Your task:
Select the lines of the records containing the word "available" and list them.

[Opening Excerpted data section]

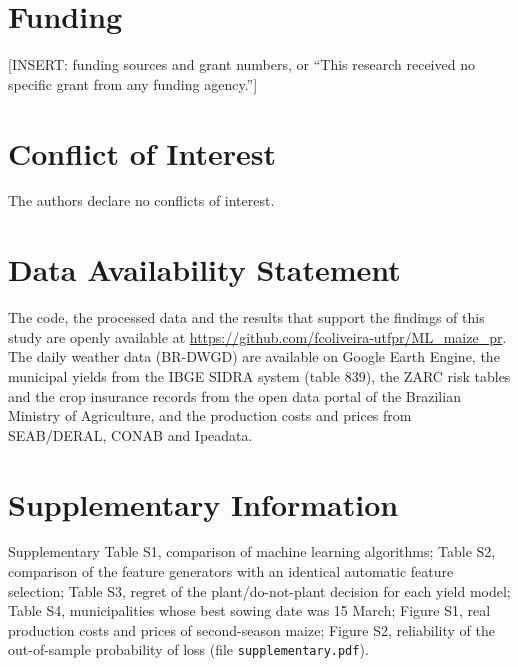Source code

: \documentclass[10pt,a4paper]{article}
\begin{document}
\section*{Funding}

[INSERT: funding sources and grant numbers, or ``This research received no specific grant from any
funding agency.'']


\section*{Conflict of Interest}

The authors declare no conflicts of interest.


\section*{Data Availability Statement}

The code, the processed data and the results that support the findings of this study are openly
available at \url{https://github.com/fcoliveira-utfpr/ML_maize_pr}. The daily weather data (BR-DWGD) are
available on Google Earth Engine, the municipal yields from the IBGE SIDRA system (table 839), the ZARC
risk tables and the crop insurance records from the open data portal of the Brazilian Ministry of
Agriculture, and the production costs and prices from SEAB/DERAL, CONAB and Ipeadata.


\section*{Supplementary Information}

Supplementary Table S1, comparison of machine learning algorithms; Table S2, comparison of the feature
generators with an identical automatic feature selection; Table S3, regret of the plant/do-not-plant
decision for each yield model; Table S4, municipalities whose best sowing date was 15 March;
Figure S1, real production costs and prices of second-season maize; Figure S2, reliability of the
out-of-sample probability of loss (file \texttt{supplementary.pdf}).
\end{document}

[Closing Excerpted data section]

Written response:
available at \url{https://github.com/fcoliveira-utfpr/ML_maize_pr}. The daily weather data (BR-DWGD) are
available on Google Earth Engine, the municipal yields from the IBGE SIDRA system (table 839), the ZARC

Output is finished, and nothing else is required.